Sitka’s natural harbor has drawn sea going men for centuries. Huge and dotted with spruce covered islands, it provides safe anchorage for shipping along a dangerous coastline. On one edge, the Mr. Edgecumbe volcano mimics Japan’s Mt. Fuji. During Japan’s period of isolation, British explorer James Cook of the British navy named the volcano for a hill overlooking the port of Plymouth.
Drinking morning coffee on the sound’s edge, with Aki a 100 miles away in Juneau, I watch a humpback whale flip its tail flukes skyward before resuming its hunt for spawning herring and then turn my attention to the snowcapped volcano. The few clouds in the blue sky cast crisp shadows on the mountain’s snowy sides. Below the shadows, sunlight caught in the dormant lava channels shines brighter than that angling off the waters rippled by the diving whale. James Cook could not have named Edgecumbe on a sunny spring day.
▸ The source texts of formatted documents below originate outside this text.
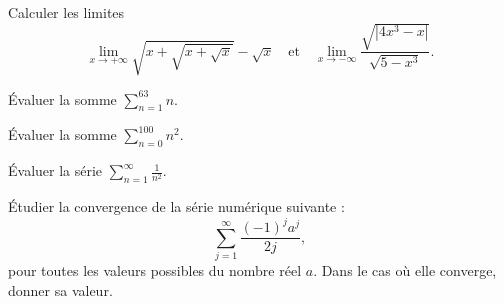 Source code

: \begin{exercice}
Calculer les limites
\[
\lim_{x\to +\infty} \sqrt{x+\sqrt{x+\sqrt{x}}}- \sqrt{x}
\quad\text{et}\quad
  \lim_{x\to -\infty} \frac{\sqrt{|4x^3-x|}}{\sqrt{5-x^3}}.
\]
\end{exercice}

\begin{exercice}
    Évaluer la somme $\sum_{n=1}^{63} n$.
\end{exercice}

\begin{exercice}
    Évaluer la somme $\sum_{n=0}^{100} n^2$.
\end{exercice}

\begin{exercice}
    Évaluer la série $\sum_{n=1}^{\infty} \frac{1}{n^2}$.
\end{exercice}

\begin{exercice}
  \'Etudier la convergence de la s\'erie num\'erique suivante :
  \[
   \sum_{j=1}^\infty \frac{(-1)^j a^j}{2j},
  \]
pour toutes les valeurs possibles du nombre r\'eel $a$. Dans le cas o\`u
elle converge, donner sa valeur.
\end{exercice}

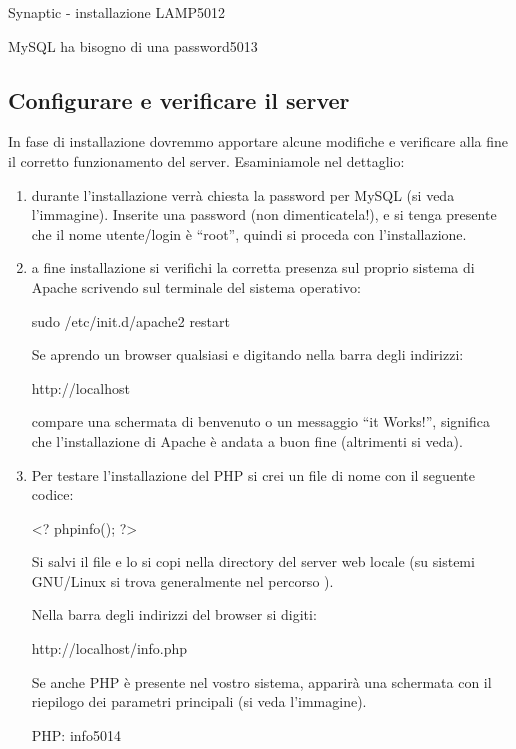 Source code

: \begin{img}{Synaptic - installazione LAMP}{5}{012}
\end{img}

\begin{img}{MySQL ha bisogno di una password}{5}{013}
\end{img}

\subsection{Configurare e verificare il server}
In fase di installazione dovremmo apportare alcune modifiche e verificare alla fine il corretto funzionamento del server. Esaminiamole nel dettaglio:

\begin{enumerate}
\item durante l'installazione verrà chiesta la password per MySQL (si veda l'immagine). Inserite una password (non dimenticatela!), e si tenga presente che il nome utente/login è ``root'', quindi si proceda con l'installazione.
\item a fine installazione si verifichi la corretta presenza sul proprio sistema di Apache scrivendo sul terminale del sistema operativo:

\begin{code}
sudo /etc/init.d/apache2 restart
\end{code}

Se aprendo un browser qualsiasi e digitando nella barra degli indirizzi:

\begin{code}
http://localhost
\end{code}

compare una schermata di benvenuto o un messaggio ``it Works!'', significa che l'installazione di Apache è andata a buon fine (altrimenti si veda).

\item Per testare l'installazione del \ac{PHP} si crei un file di nome  con il seguente codice:

\begin{code}
<?
	phpinfo();
?>
\end{code}

Si salvi il file e lo si copi nella directory del server web locale (su sistemi GNU/Linux si trova generalmente nel percorso ).

Nella barra degli indirizzi del browser si digiti:

\begin{code}
http://localhost/info.php
\end{code}

Se anche \ac{PHP} è presente nel vostro sistema, apparirà una schermata con il riepilogo dei parametri principali (si veda l'immagine).

\begin{img}{PHP: info}{5}{014}
\end{img}

\end{enumerate}

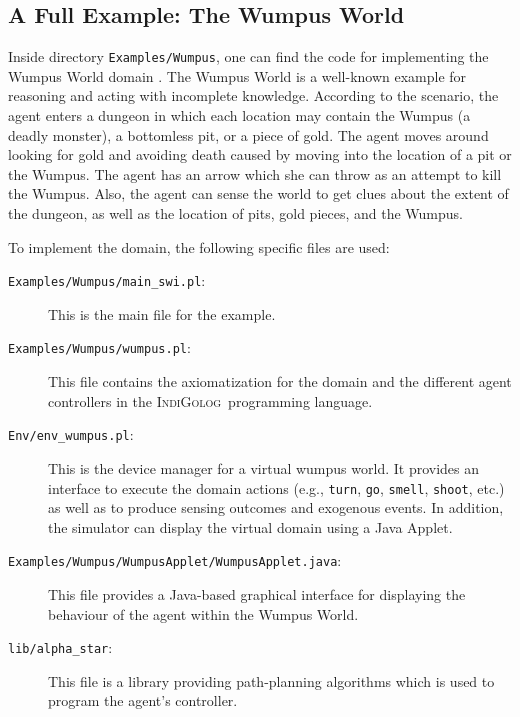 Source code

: \documentclass[11pt]{article}
\newcommand{\IndiGolog}{\mbox{\textsc{IndiGolog}}}
\begin{document}
\subsection{A Full Example: The Wumpus World} \label{sec:ex_wumpus}


Inside directory \texttt{Examples/Wumpus}, one can find the code for
implementing the Wumpus World domain \cite[Chapter 7]{RN03}. The Wumpus World is
a well-known example for reasoning and acting with incomplete knowledge.
According to the scenario, the agent enters a dungeon in which each location may
contain the Wumpus (a deadly monster), a bottomless pit, or a piece of gold. The
agent moves around looking for gold and avoiding death caused by moving into the
location of a pit or the Wumpus. The agent has an arrow which she can throw as
an attempt to kill the Wumpus. Also, the agent can sense the world to get clues
about the extent of the dungeon, as well as the location of pits, gold pieces,
and the Wumpus.

To implement the domain, the following specific files are used:
\begin{description}
\item[\texttt{Examples/Wumpus/main\_swi.pl}:] This is the main file for the
example.

\item[\texttt{Examples/Wumpus/wumpus.pl}:] This file contains the axiomatization
for the domain and the different agent controllers in the \IndiGolog\
programming language.

\item[\texttt{Env/env\_wumpus.pl}:] This is the device manager for a virtual
wumpus world. It provides an interface to execute the domain actions (e.g., 
\texttt{turn}, \texttt{go}, \texttt{smell}, \texttt{shoot}, etc.) as well as to
produce sensing outcomes and exogenous events. In addition, the simulator can
display the virtual domain using a Java Applet.

\item[\texttt{Examples/Wumpus/WumpusApplet/WumpusApplet.java}:] This file
provides a Java-based graphical interface for displaying the behaviour of the
agent within the Wumpus World. 

\item[\texttt{lib/alpha\_star}:] This file is a library providing path-planning
algorithms which is used to program the agent's controller.
\end{description}
\end{document}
Herring provide today’s drama. A great flood of pregnant herring approach their spawning beaches and act as a magnet for eagles, gulls, commercial fishermen, humpback whales, sea lions (California and stellar), and those of us who believe that the best of an Alaska spring is found in a bowl of herring eggs, lightly blanched and seasoned with soy sauce. I saw all of it today except the bowl of eggs. The fish have yet to spawn.